_The problem_
Below are records. Count every line containing the word "XingLingQAQ" and give the number alone.

Stored data entries:
◇ ◇ ◇ ◇
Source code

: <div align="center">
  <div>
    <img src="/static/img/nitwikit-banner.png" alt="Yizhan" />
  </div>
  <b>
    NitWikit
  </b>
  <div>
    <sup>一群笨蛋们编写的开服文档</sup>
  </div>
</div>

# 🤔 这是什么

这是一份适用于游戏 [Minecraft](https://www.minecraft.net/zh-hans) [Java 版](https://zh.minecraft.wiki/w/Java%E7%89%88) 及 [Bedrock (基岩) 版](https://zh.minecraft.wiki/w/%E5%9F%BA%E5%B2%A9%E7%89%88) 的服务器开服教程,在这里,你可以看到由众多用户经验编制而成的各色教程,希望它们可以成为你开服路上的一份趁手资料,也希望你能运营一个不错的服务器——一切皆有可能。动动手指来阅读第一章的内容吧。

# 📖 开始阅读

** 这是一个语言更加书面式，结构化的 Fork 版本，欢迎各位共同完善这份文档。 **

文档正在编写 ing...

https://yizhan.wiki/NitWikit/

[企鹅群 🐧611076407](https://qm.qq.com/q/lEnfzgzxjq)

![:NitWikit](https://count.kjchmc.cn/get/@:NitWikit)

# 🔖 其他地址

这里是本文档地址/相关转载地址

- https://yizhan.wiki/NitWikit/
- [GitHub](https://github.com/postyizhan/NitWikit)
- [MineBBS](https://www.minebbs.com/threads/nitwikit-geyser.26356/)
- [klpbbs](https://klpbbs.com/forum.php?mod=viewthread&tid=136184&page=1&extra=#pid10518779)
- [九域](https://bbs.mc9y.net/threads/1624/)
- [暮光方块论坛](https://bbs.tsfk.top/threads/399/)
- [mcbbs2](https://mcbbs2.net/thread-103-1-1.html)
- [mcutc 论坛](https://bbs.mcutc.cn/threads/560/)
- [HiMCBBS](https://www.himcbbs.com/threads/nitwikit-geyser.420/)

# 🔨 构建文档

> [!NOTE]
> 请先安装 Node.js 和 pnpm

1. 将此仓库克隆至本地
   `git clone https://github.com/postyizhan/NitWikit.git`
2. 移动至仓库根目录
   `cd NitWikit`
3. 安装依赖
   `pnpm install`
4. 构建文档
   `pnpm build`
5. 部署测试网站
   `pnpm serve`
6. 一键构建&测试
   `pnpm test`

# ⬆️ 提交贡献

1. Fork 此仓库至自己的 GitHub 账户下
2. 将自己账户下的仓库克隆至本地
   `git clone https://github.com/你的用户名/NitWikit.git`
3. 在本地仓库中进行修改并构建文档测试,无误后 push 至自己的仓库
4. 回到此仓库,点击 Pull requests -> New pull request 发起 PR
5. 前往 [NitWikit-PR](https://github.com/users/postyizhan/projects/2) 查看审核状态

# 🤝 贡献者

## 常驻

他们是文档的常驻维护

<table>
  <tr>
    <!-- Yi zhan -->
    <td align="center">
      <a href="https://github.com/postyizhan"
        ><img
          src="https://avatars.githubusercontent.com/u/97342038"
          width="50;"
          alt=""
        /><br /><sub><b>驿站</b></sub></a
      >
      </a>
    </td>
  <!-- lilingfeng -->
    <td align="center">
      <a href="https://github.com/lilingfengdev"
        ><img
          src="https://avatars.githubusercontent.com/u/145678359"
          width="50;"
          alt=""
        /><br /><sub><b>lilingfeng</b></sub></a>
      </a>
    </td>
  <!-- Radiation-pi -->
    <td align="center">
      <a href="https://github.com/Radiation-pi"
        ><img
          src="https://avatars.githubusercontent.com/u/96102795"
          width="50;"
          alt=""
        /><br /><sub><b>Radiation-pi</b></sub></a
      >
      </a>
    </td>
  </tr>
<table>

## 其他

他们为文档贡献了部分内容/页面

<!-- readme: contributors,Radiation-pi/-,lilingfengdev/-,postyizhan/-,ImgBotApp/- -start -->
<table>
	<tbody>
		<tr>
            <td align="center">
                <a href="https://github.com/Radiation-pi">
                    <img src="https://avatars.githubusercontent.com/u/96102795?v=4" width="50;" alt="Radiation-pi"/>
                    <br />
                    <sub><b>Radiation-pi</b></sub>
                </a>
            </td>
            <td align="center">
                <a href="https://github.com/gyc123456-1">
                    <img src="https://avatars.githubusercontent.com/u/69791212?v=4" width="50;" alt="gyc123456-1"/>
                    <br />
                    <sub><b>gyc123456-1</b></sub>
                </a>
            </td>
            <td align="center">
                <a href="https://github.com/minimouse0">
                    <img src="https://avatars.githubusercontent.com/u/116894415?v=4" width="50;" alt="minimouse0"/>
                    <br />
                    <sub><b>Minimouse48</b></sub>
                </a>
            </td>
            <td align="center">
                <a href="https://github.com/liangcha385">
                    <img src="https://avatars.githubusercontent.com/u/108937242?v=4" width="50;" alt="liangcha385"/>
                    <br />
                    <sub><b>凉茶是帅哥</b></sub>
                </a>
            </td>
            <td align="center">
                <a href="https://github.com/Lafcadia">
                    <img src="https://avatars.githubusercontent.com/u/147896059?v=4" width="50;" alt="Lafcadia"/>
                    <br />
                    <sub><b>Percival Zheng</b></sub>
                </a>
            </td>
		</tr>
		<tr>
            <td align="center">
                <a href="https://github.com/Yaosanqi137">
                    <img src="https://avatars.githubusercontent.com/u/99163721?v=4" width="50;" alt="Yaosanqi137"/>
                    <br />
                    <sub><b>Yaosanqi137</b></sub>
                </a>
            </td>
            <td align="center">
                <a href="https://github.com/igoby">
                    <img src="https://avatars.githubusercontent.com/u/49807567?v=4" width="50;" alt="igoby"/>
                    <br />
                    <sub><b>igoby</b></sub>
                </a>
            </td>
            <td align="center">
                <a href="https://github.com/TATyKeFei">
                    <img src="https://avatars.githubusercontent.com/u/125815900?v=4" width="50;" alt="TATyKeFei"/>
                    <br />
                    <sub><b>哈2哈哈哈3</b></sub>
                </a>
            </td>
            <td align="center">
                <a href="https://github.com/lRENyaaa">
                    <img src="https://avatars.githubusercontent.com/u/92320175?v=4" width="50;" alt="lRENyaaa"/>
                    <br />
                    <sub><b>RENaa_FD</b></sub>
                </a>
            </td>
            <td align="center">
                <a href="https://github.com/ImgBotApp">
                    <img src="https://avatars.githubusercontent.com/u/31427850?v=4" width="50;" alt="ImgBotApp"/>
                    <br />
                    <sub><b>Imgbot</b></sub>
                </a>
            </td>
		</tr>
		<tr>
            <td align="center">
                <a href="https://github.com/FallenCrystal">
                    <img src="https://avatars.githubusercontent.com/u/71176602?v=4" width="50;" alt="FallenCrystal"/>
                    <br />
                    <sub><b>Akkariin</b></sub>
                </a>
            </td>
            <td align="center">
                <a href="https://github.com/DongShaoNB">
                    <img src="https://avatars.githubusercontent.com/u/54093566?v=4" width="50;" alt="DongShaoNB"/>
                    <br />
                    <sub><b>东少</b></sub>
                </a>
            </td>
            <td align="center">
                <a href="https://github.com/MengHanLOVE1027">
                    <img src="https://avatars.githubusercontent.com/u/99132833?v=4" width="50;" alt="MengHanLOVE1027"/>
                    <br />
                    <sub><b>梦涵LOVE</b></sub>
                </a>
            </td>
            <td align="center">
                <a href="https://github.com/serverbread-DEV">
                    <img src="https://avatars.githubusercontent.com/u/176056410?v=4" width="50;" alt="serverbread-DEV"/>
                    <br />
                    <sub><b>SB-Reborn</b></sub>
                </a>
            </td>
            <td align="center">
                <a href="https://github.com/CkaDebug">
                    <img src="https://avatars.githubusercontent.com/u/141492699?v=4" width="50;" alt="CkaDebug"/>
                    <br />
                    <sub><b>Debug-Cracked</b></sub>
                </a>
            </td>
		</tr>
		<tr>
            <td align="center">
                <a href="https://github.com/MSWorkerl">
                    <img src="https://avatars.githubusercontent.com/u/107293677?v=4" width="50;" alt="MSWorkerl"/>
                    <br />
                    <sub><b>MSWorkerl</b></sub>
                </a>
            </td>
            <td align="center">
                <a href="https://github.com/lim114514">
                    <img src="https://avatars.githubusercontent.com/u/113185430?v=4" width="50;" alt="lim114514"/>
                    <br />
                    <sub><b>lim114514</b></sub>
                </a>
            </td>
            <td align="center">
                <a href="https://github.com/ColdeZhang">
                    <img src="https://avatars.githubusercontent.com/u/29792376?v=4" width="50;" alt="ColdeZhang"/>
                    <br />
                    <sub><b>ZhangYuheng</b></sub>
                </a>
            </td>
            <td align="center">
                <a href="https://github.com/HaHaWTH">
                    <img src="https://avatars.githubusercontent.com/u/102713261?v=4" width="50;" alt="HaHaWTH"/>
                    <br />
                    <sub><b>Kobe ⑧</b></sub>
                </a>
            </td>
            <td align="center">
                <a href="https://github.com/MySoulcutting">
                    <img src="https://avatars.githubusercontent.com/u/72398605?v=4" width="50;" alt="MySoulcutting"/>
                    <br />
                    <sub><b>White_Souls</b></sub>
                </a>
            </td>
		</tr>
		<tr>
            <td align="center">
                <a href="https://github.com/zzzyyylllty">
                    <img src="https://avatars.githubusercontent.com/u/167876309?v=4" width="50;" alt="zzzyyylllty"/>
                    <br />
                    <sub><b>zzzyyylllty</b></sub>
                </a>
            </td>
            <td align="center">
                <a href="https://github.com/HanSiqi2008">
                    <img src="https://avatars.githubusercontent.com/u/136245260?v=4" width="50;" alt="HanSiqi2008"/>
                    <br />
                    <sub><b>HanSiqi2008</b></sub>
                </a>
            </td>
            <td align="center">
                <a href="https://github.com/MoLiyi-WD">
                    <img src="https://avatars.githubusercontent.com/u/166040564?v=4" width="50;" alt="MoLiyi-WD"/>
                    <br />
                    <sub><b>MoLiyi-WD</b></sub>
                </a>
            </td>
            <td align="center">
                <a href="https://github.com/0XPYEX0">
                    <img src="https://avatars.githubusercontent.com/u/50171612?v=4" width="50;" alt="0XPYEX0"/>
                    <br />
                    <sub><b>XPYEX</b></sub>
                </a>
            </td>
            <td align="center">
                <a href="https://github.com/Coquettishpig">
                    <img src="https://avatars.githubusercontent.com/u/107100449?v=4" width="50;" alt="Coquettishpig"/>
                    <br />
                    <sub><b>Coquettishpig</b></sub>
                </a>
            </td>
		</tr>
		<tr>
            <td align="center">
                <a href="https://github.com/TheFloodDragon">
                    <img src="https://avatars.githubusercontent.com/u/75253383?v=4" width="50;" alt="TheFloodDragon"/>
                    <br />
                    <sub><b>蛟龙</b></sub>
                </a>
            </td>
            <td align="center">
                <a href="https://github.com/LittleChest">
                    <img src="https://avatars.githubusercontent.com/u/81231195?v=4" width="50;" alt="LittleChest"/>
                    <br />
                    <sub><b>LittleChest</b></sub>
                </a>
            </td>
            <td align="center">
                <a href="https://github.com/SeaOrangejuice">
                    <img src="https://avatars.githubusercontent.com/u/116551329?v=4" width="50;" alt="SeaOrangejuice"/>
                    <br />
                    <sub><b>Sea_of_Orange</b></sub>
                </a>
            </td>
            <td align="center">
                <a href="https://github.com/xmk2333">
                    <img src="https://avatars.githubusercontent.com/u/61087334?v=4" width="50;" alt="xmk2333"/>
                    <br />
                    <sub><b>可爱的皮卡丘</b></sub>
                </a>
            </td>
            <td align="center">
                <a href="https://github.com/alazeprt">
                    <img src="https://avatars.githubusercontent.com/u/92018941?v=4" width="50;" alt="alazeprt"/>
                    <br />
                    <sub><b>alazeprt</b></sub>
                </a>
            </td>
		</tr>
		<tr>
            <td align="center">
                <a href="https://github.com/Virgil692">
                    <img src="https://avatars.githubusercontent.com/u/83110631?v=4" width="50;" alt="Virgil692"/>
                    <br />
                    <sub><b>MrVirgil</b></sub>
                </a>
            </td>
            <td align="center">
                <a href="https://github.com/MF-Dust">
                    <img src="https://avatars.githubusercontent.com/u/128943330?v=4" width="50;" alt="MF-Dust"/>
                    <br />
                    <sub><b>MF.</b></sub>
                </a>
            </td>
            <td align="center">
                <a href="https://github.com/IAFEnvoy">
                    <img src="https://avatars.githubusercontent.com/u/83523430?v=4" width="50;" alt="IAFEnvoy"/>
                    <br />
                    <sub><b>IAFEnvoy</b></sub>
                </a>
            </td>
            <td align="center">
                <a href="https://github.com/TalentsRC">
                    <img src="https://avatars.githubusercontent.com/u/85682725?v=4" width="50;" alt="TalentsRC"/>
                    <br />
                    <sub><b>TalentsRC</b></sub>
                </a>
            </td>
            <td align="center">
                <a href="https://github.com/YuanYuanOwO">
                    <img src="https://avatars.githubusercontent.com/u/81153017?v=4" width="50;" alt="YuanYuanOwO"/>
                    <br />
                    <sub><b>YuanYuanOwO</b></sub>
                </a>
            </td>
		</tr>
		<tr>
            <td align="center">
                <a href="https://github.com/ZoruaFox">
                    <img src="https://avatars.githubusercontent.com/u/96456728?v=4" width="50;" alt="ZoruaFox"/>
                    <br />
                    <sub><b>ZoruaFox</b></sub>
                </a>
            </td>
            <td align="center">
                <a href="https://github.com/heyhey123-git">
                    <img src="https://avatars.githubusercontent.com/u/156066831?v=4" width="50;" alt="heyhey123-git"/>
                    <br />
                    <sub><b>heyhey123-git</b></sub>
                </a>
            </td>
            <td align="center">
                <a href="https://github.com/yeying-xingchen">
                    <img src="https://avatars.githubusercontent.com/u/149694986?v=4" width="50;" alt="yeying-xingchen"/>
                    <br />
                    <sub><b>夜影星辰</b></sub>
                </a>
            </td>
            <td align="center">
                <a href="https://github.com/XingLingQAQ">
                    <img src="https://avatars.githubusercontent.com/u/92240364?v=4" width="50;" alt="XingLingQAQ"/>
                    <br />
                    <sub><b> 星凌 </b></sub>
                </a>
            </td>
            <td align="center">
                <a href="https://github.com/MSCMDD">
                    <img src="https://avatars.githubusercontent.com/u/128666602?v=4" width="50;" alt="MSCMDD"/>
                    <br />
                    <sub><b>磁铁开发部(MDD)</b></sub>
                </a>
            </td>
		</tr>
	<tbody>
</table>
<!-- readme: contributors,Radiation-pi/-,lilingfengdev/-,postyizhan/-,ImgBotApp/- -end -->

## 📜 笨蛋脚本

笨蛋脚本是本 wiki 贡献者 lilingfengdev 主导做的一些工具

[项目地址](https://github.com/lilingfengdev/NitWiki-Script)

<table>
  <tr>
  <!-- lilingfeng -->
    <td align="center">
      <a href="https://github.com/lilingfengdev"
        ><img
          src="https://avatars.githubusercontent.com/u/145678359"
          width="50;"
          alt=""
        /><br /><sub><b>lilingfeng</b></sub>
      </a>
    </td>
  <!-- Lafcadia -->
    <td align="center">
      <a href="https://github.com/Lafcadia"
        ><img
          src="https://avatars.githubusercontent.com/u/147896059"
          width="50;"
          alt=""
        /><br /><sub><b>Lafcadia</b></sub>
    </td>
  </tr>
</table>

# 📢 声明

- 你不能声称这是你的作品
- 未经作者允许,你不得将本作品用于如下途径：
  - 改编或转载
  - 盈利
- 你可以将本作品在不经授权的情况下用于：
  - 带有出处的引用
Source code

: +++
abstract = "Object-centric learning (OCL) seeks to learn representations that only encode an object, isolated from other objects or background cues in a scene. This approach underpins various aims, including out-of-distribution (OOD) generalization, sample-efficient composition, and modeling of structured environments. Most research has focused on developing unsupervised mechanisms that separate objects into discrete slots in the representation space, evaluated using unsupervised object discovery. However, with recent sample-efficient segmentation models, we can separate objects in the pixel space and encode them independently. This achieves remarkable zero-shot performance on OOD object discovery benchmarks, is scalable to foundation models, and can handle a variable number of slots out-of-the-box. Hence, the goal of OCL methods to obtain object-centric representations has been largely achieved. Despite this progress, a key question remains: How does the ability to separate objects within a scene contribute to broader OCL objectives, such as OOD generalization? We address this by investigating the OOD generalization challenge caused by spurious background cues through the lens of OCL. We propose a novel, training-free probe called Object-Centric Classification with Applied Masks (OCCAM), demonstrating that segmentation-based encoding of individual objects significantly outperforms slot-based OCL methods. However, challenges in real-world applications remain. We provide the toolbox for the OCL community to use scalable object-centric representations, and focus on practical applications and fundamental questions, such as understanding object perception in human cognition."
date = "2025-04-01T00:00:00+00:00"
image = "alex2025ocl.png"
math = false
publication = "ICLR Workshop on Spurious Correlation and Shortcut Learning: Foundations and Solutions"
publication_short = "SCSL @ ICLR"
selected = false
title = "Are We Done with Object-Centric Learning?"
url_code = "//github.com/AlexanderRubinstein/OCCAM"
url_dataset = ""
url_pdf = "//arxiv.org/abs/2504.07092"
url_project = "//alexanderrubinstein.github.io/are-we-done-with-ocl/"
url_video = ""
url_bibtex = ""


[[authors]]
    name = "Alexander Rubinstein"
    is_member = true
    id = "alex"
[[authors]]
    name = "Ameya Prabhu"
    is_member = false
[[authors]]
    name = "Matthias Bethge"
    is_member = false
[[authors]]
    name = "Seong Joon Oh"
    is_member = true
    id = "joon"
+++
◇ ◇ ◇ ◇
_Result_
2